N'en déplaise à beaucoup, je sais que la majorité d’en vous aussi !

Et puis, heureusement le cancer est arrivé ! Oui j’ai bien écrit : Heureusement !  Parce qu’à mes yeux tout n’est pas blanc, tout n’est pas noir. Ce qui est bien est à la fois mauvais et inversement ! Si le cancer m’a fait vivre l’expérience de la chimiothérapie, et bientôt de la radiothérapie, c’est grâce à ça qu’aujourd’hui je suis capable de ME vivre et de M’AIMER ! Mais surtout de ne plus être en attente, et encore moins à la recherche d’une reconnaissance que moi seule peut m’apporter.

Aujourd’hui je sais que si je me suis lancé dans un projet bateau, ce n’est pas pour plaire à mon père ni monter que je suis capable, mais bel et bien parce que c’est ce que je veux au plus profond de moi. Si je suis magnétiseuse ce n’est pas parce que mes ancêtres guérissaient leurs voisins, mais parce que c’est ce que je suis au plus profond de moi !  Si j’écris et que je publie, ce n’est pas pour attirer l’attention ni tenter de plaire à qui que se soit, mais parque j’aime ça et que cela fait partie de moi !

Alors je ne connais pas encore la version finale de moi-même. Le processus de guérison n’est pas encore arrivé à son terme, et d’autres épreuves m’attendent. En revanche, je découvre chaque jour un peu plus, ce que c’est que de s’aimer, de s’accepter et se faire confiance. Et la version de moi-même d’aujourd’hui, plait énormément. J’ai hâte de continuer à me découvrir.

Si ça se trouve dans 10 ans je vivrai sur les eaux à bord de mon voilier, j’écrirai des histoires et les gens feront appellent à mes services pour les aider dans leur guérison… Ah oui ! Je ferai de la plongé aussi… Et non pas parce que mon ex faisait de la plongée, mais parce que j’adore les fonds marins et que c’est ce dont j’ai envie… au plus profond de moi !

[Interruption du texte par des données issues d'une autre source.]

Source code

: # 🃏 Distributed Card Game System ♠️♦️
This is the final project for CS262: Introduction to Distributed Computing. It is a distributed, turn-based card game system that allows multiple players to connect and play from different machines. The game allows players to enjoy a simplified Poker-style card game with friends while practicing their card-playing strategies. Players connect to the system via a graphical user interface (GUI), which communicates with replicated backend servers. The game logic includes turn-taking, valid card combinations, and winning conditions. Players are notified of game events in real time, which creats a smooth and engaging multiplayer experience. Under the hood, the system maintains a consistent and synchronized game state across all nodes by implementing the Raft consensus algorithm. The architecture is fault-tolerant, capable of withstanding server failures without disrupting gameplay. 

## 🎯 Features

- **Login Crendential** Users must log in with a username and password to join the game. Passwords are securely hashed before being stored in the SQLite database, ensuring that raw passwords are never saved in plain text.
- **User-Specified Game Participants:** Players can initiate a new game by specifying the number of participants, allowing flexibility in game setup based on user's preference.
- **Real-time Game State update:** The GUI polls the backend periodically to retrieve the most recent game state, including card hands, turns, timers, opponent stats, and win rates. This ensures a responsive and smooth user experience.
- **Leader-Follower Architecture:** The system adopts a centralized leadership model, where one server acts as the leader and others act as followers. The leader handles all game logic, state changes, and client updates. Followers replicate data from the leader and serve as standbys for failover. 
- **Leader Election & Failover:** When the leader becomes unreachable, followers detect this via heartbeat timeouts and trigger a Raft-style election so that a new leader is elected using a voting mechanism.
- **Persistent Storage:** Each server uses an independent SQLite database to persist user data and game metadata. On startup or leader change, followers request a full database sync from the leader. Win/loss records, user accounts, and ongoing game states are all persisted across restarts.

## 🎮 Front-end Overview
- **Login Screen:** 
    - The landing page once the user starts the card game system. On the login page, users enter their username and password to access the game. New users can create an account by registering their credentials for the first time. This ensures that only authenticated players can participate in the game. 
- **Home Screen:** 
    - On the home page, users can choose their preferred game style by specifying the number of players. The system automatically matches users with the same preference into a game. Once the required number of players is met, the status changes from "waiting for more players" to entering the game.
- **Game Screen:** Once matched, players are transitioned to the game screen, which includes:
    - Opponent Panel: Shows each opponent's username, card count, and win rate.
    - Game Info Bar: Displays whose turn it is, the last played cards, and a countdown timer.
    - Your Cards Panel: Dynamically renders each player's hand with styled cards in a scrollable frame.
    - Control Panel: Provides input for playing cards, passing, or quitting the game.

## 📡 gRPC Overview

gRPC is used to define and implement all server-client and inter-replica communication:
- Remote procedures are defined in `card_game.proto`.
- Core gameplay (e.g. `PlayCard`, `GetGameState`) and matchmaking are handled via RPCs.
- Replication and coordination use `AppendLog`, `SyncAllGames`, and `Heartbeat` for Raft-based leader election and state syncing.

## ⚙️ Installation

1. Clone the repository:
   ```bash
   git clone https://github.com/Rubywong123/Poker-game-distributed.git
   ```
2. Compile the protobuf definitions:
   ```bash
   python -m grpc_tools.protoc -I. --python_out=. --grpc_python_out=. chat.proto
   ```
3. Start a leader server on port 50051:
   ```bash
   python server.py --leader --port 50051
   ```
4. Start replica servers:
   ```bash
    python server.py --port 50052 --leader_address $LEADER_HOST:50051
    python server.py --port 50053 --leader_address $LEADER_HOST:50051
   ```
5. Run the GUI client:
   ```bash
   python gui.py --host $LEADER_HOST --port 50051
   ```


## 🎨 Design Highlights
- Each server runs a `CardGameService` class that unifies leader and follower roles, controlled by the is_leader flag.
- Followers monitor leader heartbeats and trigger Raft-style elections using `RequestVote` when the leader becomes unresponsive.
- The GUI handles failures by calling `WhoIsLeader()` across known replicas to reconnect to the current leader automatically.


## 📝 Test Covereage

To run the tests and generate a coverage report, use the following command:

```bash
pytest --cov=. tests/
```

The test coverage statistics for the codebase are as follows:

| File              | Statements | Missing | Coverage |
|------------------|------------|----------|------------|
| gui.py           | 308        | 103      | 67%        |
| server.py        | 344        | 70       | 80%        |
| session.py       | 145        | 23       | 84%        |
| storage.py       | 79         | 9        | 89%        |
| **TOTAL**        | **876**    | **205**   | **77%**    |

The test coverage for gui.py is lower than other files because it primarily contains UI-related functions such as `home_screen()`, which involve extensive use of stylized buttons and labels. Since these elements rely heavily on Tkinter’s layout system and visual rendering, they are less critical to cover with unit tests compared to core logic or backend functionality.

GwenAlices, un jour du début de sa nouvelle vraie vie ... 

 

 

Commentaires

  • Josué Bensimon
    Très émouvant ! Et en même temps au plus près du réel. J'ai été en contact avec certaines personnes dans votre cas dont une a exprimé ce que vous dites non pas comme vous avec des mots, mais par une séance photo qui représentait tous vos écrits, une sorte de thérapie en somme.
    J'ai ressenti par vos mots votre énorme courage et je vous en félicite. Bravo! Seule la ferme volonté de s'en sortir prendra le dessus!
    Je vous souhaite pleine guérison et une bonne continuation.